Top of Source information
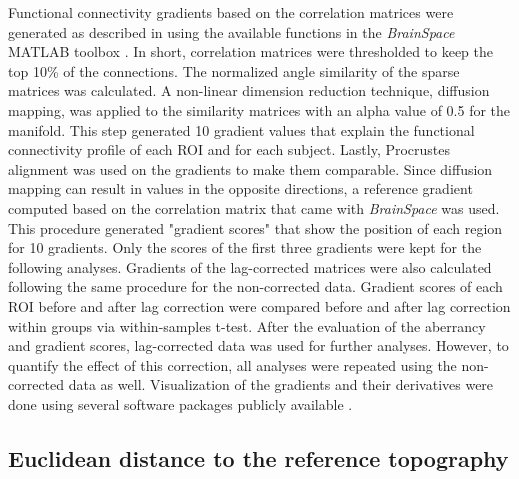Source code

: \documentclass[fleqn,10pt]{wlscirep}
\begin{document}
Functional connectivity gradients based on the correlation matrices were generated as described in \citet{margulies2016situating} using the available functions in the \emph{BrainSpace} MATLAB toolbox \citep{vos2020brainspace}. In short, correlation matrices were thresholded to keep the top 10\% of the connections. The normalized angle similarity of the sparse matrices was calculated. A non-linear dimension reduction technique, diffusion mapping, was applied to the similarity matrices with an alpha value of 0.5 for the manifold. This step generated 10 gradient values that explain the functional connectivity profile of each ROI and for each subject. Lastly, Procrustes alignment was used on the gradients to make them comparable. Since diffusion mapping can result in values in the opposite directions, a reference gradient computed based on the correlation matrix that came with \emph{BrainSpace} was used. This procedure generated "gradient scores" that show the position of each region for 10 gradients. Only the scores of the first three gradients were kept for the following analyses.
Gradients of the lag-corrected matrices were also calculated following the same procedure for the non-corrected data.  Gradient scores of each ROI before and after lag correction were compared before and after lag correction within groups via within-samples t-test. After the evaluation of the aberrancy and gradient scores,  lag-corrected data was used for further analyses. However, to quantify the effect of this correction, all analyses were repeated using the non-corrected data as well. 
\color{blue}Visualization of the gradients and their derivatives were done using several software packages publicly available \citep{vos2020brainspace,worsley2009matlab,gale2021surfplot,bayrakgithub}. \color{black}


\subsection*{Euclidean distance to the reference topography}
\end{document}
Bottom of Source information
Instructions for the task:
Transcribe each entry exactly; images stay out.

Your solution:
Source code

: \documentclass[fleqn,10pt]{wlscirep}
\begin{document}
Functional connectivity gradients based on the correlation matrices were generated as described in \citet{margulies2016situating} using the available functions in the \emph{BrainSpace} MATLAB toolbox \citep{vos2020brainspace}. In short, correlation matrices were thresholded to keep the top 10\% of the connections. The normalized angle similarity of the sparse matrices was calculated. A non-linear dimension reduction technique, diffusion mapping, was applied to the similarity matrices with an alpha value of 0.5 for the manifold. This step generated 10 gradient values that explain the functional connectivity profile of each ROI and for each subject. Lastly, Procrustes alignment was used on the gradients to make them comparable. Since diffusion mapping can result in values in the opposite directions, a reference gradient computed based on the correlation matrix that came with \emph{BrainSpace} was used. This procedure generated "gradient scores" that show the position of each region for 10 gradients. Only the scores of the first three gradients were kept for the following analyses.
Gradients of the lag-corrected matrices were also calculated following the same procedure for the non-corrected data.  Gradient scores of each ROI before and after lag correction were compared before and after lag correction within groups via within-samples t-test. After the evaluation of the aberrancy and gradient scores,  lag-corrected data was used for further analyses. However, to quantify the effect of this correction, all analyses were repeated using the non-corrected data as well. 
\color{blue}Visualization of the gradients and their derivatives were done using several software packages publicly available \citep{vos2020brainspace,worsley2009matlab,gale2021surfplot,bayrakgithub}. \color{black}


\subsection*{Euclidean distance to the reference topography}
\end{document}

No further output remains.